Markin Alexey, Wagle Sanket, Anderson Tavis K, Eulenstein Oliver
Virus and Prion Research Unit, National Animal Disease Center, USDA-ARS, Ames, IA 50010, USA.
Department of Computer Science, Iowa State University, Ames, IA 50011, USA.
Bioinformatics. 2022 Apr 12;38(8):2144-2152. doi: 10.1093/bioinformatics/btac075.
A phylogenetic network is a powerful model to represent entangled evolutionary histories with both divergent (speciation) and convergent (e.g. hybridization, reassortment, recombination) evolution. The standard approach to inference of hybridization networks is to (i) reconstruct rooted gene trees and (ii) leverage gene tree discordance for network inference. Recently, we introduced a method called RF-Net for accurate inference of virus reassortment and hybridization networks from input gene trees in the presence of errors commonly found in phylogenetic trees.

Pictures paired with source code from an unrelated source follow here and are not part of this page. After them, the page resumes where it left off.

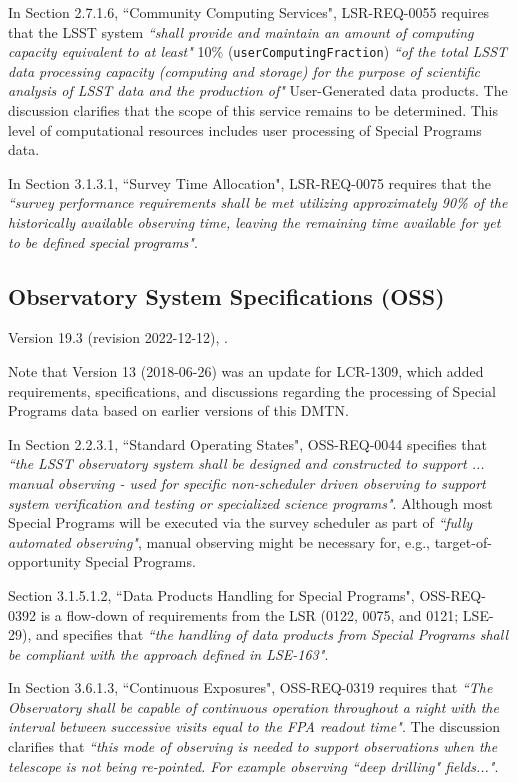 In Section 2.7.1.6, ``Community Computing Services", LSR-REQ-0055 requires that the LSST system 
{\it ``shall provide and maintain an amount of computing capacity equivalent to at least"} 10\% 
({\tt userComputingFraction}) {\it ``of the total LSST data processing capacity 
(computing and storage) for the purpose of scientific analysis of LSST data and the production of"} User-Generated 
data products. 
The discussion clarifies that the scope of this service remains to be determined.
This level of computational resources includes user processing of Special Programs data.

In Section 3.1.3.1, ``Survey Time Allocation", LSR-REQ-0075 requires that the {\it ``survey performance 
requirements shall be met utilizing approximately 90\% of the historically available observing time, leaving the 
remaining time available for yet to be defined special programs"}.


\subsection{Observatory System Specifications (OSS)}

Version 19.3 (revision 2022-12-12), .

Note that Version 13 (2018-06-26) was an update for LCR-1309, which added requirements, specifications, and discussions regarding the processing of Special Programs data based on earlier versions of this DMTN.

In Section 2.2.3.1, ``Standard Operating States", OSS-REQ-0044 specifies that {\it ``the LSST 
observatory system shall be designed and constructed to support ... manual observing - used for specific 
non-scheduler driven observing to support system verification and testing or specialized science programs"}. 
Although most Special Programs will be executed via the survey scheduler as part of {\it ``fully automated 
observing"}, manual observing might be necessary for, e.g., target-of-opportunity Special Programs.

Section 3.1.5.1.2, ``Data Products Handling for Special Programs", OSS-REQ-0392 is a flow-down of 
requirements from the LSR (0122, 0075, and 0121; LSE-29), and specifies that {\it ``the handling of data products 
from Special Programs shall be compliant with the approach defined in LSE-163"}.

In Section 3.6.1.3, ``Continuous Exposures", OSS-REQ-0319 requires that {\it ``The Observatory shall be 
capable of continuous operation throughout a night with the interval between successive visits equal to the FPA 
readout time"}.
The discussion clarifies that {\it ``this mode of observing is needed to support observations when the telescope is 
not being re-pointed. For example observing ``deep drilling" fields..."}.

While RF-Net demonstrated the ability to accurately infer networks with up to four reticulations from erroneous input gene trees, its application was limited by the number of reticulations it could handle in a reasonable amount of time. This limitation is particularly restrictive in the inference of the evolutionary history of segmented RNA viruses such as influenza A virus (IAV), where reassortment is one of the major mechanisms shaping the evolution of these pathogens.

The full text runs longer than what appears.